The Problem with Trump's Claim That He's Already Saved American Jobs

November 18th 2016

Mike Rothschild

One of the hallmarks of Donald Trump's campaign for president was bringing American jobs back from foreign countries, and stopping companies from moving out.

Despite the dubious legality of the federal government either forcing a company to move back to the U.S. or stopping them from moving out - Trump has insisted he will bring jobs back, and save jobs that are already here.

On Thursday night, it looked like he'd already made good on some of that promise, claiming that his hard work had made the CEO of Ford change his mind about moving a manufacturing plant from Kentucky to Mexico. Trump had already targeted Ford for its plans to move jobs to Mexico, and announced he'd slap a 35 percent tariff on any car made in Mexico and sold in the U.S. His tweets from Thursday evening looked like confirmation that the message had gotten through.

This would indeed be good news for American manufacturing - except, it's not true.

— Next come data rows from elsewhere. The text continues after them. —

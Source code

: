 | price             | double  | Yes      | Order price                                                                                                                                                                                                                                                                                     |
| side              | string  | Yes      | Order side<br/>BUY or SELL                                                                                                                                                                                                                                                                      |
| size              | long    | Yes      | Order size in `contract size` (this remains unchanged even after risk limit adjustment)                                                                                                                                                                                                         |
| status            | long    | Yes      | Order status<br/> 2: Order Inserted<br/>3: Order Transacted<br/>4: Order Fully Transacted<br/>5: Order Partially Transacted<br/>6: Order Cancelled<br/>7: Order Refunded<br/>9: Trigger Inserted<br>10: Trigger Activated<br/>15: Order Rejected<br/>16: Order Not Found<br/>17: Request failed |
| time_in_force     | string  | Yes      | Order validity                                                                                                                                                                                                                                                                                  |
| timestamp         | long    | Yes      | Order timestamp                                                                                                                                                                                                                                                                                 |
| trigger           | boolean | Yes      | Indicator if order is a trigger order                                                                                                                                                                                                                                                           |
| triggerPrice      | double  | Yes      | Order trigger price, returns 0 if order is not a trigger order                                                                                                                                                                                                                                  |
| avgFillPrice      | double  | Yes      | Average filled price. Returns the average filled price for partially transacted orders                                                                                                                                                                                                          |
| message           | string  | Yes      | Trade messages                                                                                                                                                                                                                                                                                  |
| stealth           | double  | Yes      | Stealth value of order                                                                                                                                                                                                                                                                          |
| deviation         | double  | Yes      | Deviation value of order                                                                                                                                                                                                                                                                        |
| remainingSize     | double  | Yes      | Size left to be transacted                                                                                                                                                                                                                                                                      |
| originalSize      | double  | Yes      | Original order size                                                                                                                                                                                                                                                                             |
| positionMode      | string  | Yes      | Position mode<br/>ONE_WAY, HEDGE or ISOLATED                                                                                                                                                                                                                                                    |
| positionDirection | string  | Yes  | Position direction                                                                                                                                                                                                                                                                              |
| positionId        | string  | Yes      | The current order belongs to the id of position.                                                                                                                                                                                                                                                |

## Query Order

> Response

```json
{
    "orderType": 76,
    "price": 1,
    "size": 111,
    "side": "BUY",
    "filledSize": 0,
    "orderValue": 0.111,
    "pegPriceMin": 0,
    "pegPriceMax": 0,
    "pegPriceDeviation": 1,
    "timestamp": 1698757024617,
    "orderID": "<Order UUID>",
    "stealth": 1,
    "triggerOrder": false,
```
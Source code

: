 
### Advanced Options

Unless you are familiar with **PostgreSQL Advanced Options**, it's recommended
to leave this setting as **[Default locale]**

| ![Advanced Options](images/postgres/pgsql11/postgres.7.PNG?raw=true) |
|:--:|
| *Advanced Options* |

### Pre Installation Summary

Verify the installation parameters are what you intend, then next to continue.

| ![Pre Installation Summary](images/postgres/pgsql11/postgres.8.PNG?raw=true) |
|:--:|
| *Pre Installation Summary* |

Ford never announced plans to move any or all of its plants in Louisville, Kentucky, which produce the Lincoln Navigator, Lincoln MKC and the Ford Escape. No plans were in place to move any plants to Mexico, or to close them. In fact, the major automaker had recently entered into a binding agreement with the United Auto Workers to invest over a billion dollars in its Louisville plants, creating thousands of new jobs in the process.

According to multiple reports about Ford's plans, president-elect Trump took credit for stopping something that was never going to start. 

In reality, Ford did announce that it would shift production of the Lincoln MKC to another plant. The location wasn't given, but most industry watchers believed it would go to Mexico. However, the Louisville plant, which previously produced the MKC, would shift over to producing more Ford Escapes, a more popular model that sells ten times as many units as the luxury MKC. Contrary to what Trump implied in his tweet, the Louisville plant was not in danger of closing. 

What Ford did announce on Thursday is that it had changed its plans and would keep the MKC in Kentucky. Again, this did not mean that jobs had been saved, since these jobs were never at risk. What's more, Trump already likely knew this, as he'd met with Bill Ford in October to discuss the company's plans - and Trump's outsized criticism of the company.

At the time, Ford said: "We should be celebrated I think in some ways as the great American car company. We make more cars and trucks here than anyone else."

None of these facts stopped conservative pundits from running with the Trump narrative, which was that he'd single-handedly fulfilled his promises before even being the official acting president.

President-elect Trump might indeed save American jobs. But this time, he didn't.